Segment Start: Input records

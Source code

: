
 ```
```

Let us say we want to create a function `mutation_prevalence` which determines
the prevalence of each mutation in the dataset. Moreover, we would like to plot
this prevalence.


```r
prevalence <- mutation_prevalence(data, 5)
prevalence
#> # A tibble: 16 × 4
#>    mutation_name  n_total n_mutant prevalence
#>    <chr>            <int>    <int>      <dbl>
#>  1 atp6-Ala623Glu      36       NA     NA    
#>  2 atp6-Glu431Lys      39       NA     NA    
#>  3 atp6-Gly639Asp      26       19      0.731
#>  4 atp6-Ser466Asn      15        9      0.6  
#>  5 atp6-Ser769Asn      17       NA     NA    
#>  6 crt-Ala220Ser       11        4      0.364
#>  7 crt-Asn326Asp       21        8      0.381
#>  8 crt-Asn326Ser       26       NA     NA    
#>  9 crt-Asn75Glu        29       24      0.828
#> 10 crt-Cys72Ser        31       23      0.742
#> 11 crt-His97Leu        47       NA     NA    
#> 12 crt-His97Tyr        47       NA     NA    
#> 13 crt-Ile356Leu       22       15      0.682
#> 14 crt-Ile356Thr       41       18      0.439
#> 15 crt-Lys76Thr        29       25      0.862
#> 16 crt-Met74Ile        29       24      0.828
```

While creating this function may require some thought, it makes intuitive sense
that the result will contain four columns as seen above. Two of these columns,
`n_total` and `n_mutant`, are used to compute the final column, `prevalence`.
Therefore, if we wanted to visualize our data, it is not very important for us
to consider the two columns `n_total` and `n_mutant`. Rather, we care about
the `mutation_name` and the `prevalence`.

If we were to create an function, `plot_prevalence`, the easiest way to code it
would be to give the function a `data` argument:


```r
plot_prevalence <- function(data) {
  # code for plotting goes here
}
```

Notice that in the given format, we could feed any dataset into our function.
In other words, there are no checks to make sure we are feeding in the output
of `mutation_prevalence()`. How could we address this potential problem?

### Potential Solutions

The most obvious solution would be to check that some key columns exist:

Segment End: Input records

| Task to complete |
All that is needed is the number of lines in the listing holding the word "this".

| Problem solution |
3